Work to complete:
From the line that contains "# MPD_Client_Remote_1602LCD_Display" down to the final line of the listing below, set down every line exactly, both ends included, and drop the pictures.

Information supplied:

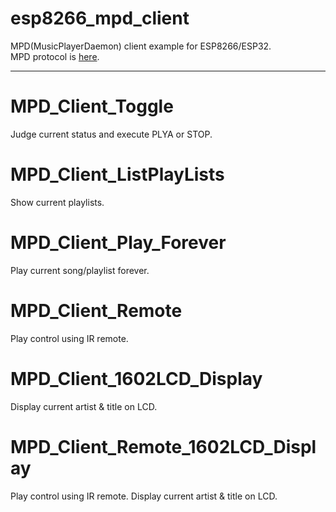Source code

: # esp8266_mpd_client
MPD(MusicPlayerDaemon) client example for ESP8266/ESP32.    
MPD protocol is [here](https://github.com/MusicPlayerDaemon/MPD/blob/master/doc/protocol.rst).   

---

# MPD_Client_Toggle   
Judge current status and execute PLYA or STOP.   

# MPD_Client_ListPlayLists   
Show current playlists.   

# MPD_Client_Play_Forever   
Play current song/playlist forever.   

# MPD_Client_Remote   
Play control using IR remote.   

# MPD_Client_1602LCD_Display   
Display current artist & title on LCD.   

# MPD_Client_Remote_1602LCD_Display   
Play control using IR remote.
Display current artist & title on LCD.   

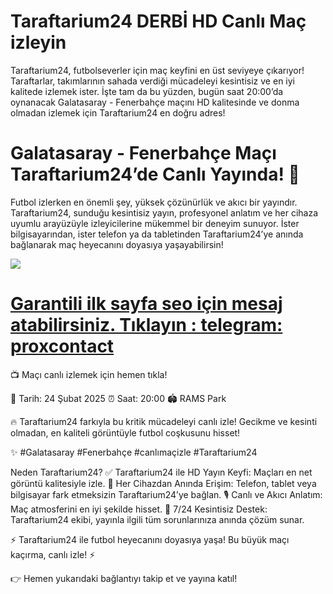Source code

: # Taraftarium24 DERBİ HD Canlı Maç izleyin

Taraftarium24, futbolseverler için maç keyfini en üst seviyeye çıkarıyor! Taraftarlar, takımlarının sahada verdiği mücadeleyi kesintisiz ve en iyi kalitede izlemek ister. İşte tam da bu yüzden, bugün saat 20:00’da oynanacak Galatasaray - Fenerbahçe maçını HD kalitesinde ve donma olmadan izlemek için Taraftarium24 en doğru adres!

# Galatasaray - Fenerbahçe Maçı Taraftarium24’de Canlı Yayında! 🎥

Futbol izlerken en önemli şey, yüksek çözünürlük ve akıcı bir yayındır. Taraftarium24, sunduğu kesintisiz yayın, profesyonel anlatım ve her cihaza uyumlu arayüzüyle izleyicilerine mükemmel bir deneyim sunuyor. İster bilgisayarından, ister telefon ya da tabletinden Taraftarium24’ye anında bağlanarak maç heyecanını doyasıya yaşayabilirsin!

[<img src="https://i.ibb.co/GzTL6TC/siteyegirisyap.gif">](https://shortlinkapp.com/mghzU)

# [Garantili ilk sayfa seo için mesaj atabilirsiniz. Tıklayın : telegram: proxcontact](http://t.me/proxcontact)

📺 Maçı canlı izlemek için hemen tıkla!

📅 Tarih: 24 Şubat 2025
⏰ Saat: 20:00
🏟 RAMS Park

🔥 Taraftarium24 farkıyla bu kritik mücadeleyi canlı izle! Gecikme ve kesinti olmadan, en kaliteli görüntüyle futbol coşkusunu hisset!

✨ #Galatasaray #Fenerbahçe #canlımaçizle #Taraftarium24

Neden Taraftarium24?
✅ Taraftarium24 ile HD Yayın Keyfi: Maçları en net görüntü kalitesiyle izle.
📱 Her Cihazdan Anında Erişim: Telefon, tablet veya bilgisayar fark etmeksizin Taraftarium24’ye bağlan.
🎙 Canlı ve Akıcı Anlatım: Maç atmosferini en iyi şekilde hisset.
💬 7/24 Kesintisiz Destek: Taraftarium24 ekibi, yayınla ilgili tüm sorunlarınıza anında çözüm sunar.

⚡ Taraftarium24 ile futbol heyecanını doyasıya yaşa! Bu büyük maçı kaçırma, canlı izle! ⚡

👉 Hemen yukarıdaki bağlantıyı takip et ve yayına katıl!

Task solution:
# MPD_Client_Remote_1602LCD_Display   
Play control using IR remote.
Display current artist & title on LCD.   

Source code

: # Taraftarium24 DERBİ HD Canlı Maç izleyin

Taraftarium24, futbolseverler için maç keyfini en üst seviyeye çıkarıyor! Taraftarlar, takımlarının sahada verdiği mücadeleyi kesintisiz ve en iyi kalitede izlemek ister. İşte tam da bu yüzden, bugün saat 20:00’da oynanacak Galatasaray - Fenerbahçe maçını HD kalitesinde ve donma olmadan izlemek için Taraftarium24 en doğru adres!

# Galatasaray - Fenerbahçe Maçı Taraftarium24’de Canlı Yayında! 🎥

Futbol izlerken en önemli şey, yüksek çözünürlük ve akıcı bir yayındır. Taraftarium24, sunduğu kesintisiz yayın, profesyonel anlatım ve her cihaza uyumlu arayüzüyle izleyicilerine mükemmel bir deneyim sunuyor. İster bilgisayarından, ister telefon ya da tabletinden Taraftarium24’ye anında bağlanarak maç heyecanını doyasıya yaşayabilirsin!

[<img src="https://i.ibb.co/GzTL6TC/siteyegirisyap.gif">](https://shortlinkapp.com/mghzU)

# [Garantili ilk sayfa seo için mesaj atabilirsiniz. Tıklayın : telegram: proxcontact](http://t.me/proxcontact)

📺 Maçı canlı izlemek için hemen tıkla!

📅 Tarih: 24 Şubat 2025
⏰ Saat: 20:00
🏟 RAMS Park

🔥 Taraftarium24 farkıyla bu kritik mücadeleyi canlı izle! Gecikme ve kesinti olmadan, en kaliteli görüntüyle futbol coşkusunu hisset!

✨ #Galatasaray #Fenerbahçe #canlımaçizle #Taraftarium24

Neden Taraftarium24?
✅ Taraftarium24 ile HD Yayın Keyfi: Maçları en net görüntü kalitesiyle izle.
📱 Her Cihazdan Anında Erişim: Telefon, tablet veya bilgisayar fark etmeksizin Taraftarium24’ye bağlan.
🎙 Canlı ve Akıcı Anlatım: Maç atmosferini en iyi şekilde hisset.
💬 7/24 Kesintisiz Destek: Taraftarium24 ekibi, yayınla ilgili tüm sorunlarınıza anında çözüm sunar.

⚡ Taraftarium24 ile futbol heyecanını doyasıya yaşa! Bu büyük maçı kaçırma, canlı izle! ⚡

👉 Hemen yukarıdaki bağlantıyı takip et ve yayına katıl!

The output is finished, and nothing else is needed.